Il y eut un long silence. Le contraste de cet atelier, encombré d'objets disparates, lambeaux de la vie d'inconnus, avec la grande cuisine d'une demeure familiale, la différence de ce poêle triste avec la flamme claire d'un foyer, tout cela n'était encore rien auprès de l'isolement de ces trois êtres, transportés loin de leur pays, de leurs familles. L'intérieur d'Hervé n'était guère pour Léna une maison paternelle, et Séverin avait vu s'éteindre la lumière de son foyer. Ils se sentirent en même temps le cœur étreint par cet isolement, et Hervé tendit la main à sa fille.

—Léna, Noël est-il toujours pareil au Coatlanguy?

—Oui, père, rien n'y change, sauf qu'il n'y a plus de tout petits.

—Mais tu m'as dit que ton cousin va se marier.... Alain aura encore des jours heureux.... Sais-tu ce que je pensais, mon enfant? Si tu demandais à M. de Salles, qui est, comme nous, un solitaire, de venir demain partager notre dîner de Noël? Nous n'avons pas, ici, les belles oies qu'engraissait ma mère; mais nous parlerons des choses de France, et ce sera, pour toi et moi, du moins, un plaisir qui marquera ce jour joyeux....

Involontairement ému, Séverin regarda la jeune fille. Un mélange de satisfaction et de crainte se lisait sur ses traits.

—Si vous saviez, père, dit-elle, dans quel milieu raffiné M. de Salles vit à Paris, vous n'oseriez pas le livrer à l'inexpérience d'une pauvre petite maîtresse de maison telle que moi....

Séverin tressaillit à cette allusion faite à la maison de sa cousine. Mais il n'y avait nulle amertume dans l'accent de Léna, et elle semblait plutôt désirer qu'il acceptât.

—Moi! Je vis comme un sauvage, dit-il, et loin de redouter l'hospitalité de Mlle de Coatlanguy, je serai profondément reconnaissant de m'asseoir à votre table.

—Alors, c'est convenu, dit Hervé, soudain rasséréné. Quelle sensation étrange d'entendre appeler une fille du vieux nom de Coatlanguy!

—Mais c'est le vôtre! dit-elle vivement.

—Oui.... J'avais promis de ne plus le porter....

—On n'avait pas le droit de vous arracher une telle promesse! répliqua-t-elle avec une violence contenue.

—Quelque nom que vous portiez, vous lui faites honneur! dit courtoisement Séverin.

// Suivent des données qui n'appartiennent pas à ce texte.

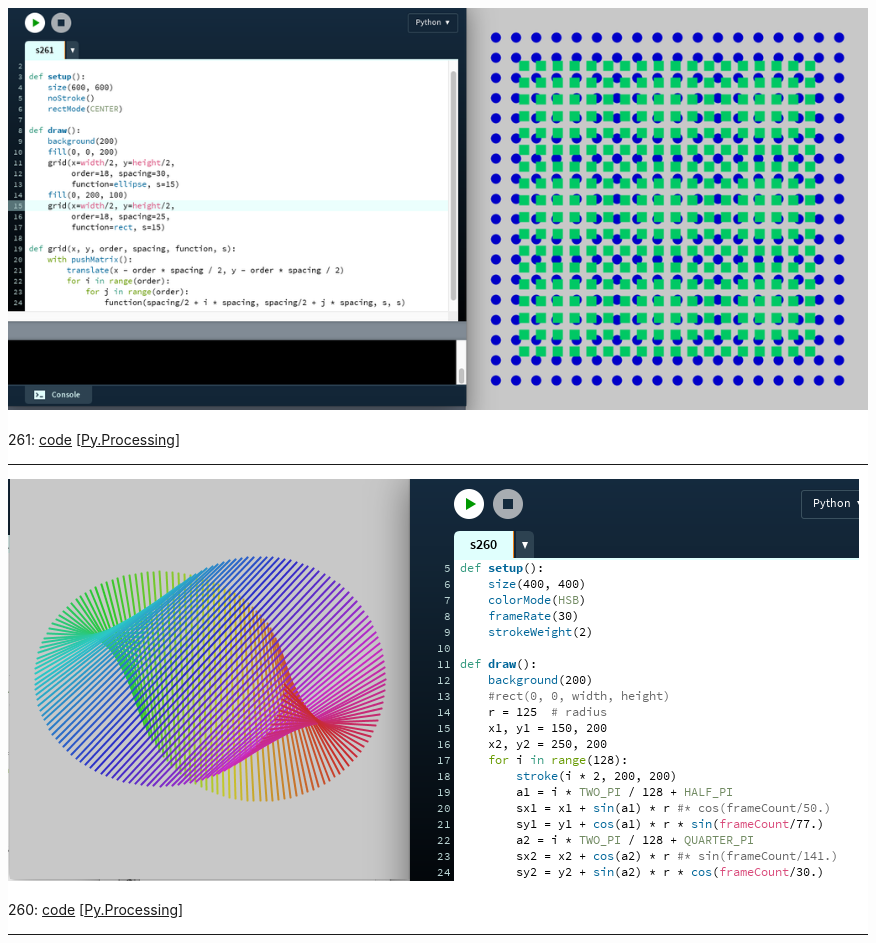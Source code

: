 
![s261](2018/s261/s261.png)

261: [code](https://github.com/villares/sketch-a-day/tree/master/2018/s261) [[Py.Processing](https://villares.github.io/como-instalar-o-processing-modo-python/index-EN)]

---

![s260](2018/s260/s260.png)

260: [code](https://github.com/villares/sketch-a-day/tree/master/2018/s260) [[Py.Processing](https://villares.github.io/como-instalar-o-processing-modo-python/index-EN)]

---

Quelque chose était détendu dans ce lieu tout à l'heure si triste. Ils causèrent des fêtes de Noël, des vieilles traditions des peuples. Séverin laissa voir l'émotion religieuse qu'éveillait en lui cette nuit solennelle. Il ouvrit le piano d'Hervé, sur lequel Léna n'avait pas encore eu le courage de poser ses doigts, et joua des Noëls anciens, gais et naïfs. Lorsque minuit sonna, il s'arrêta un instant, puis il plaqua les accords solennels du Te Deum. L'âme de Léna vibra: elle sentit qu'il priait, et s'unit à son action de grâces.

—«Un Enfant nous est né!» murmura Hervé. Puisse-t-il mettre la paix dans les cœurs!

Et alors, Léna pensa au Coatlanguy, et pria silencieusement pour que son père y revécût une nuit de Noël.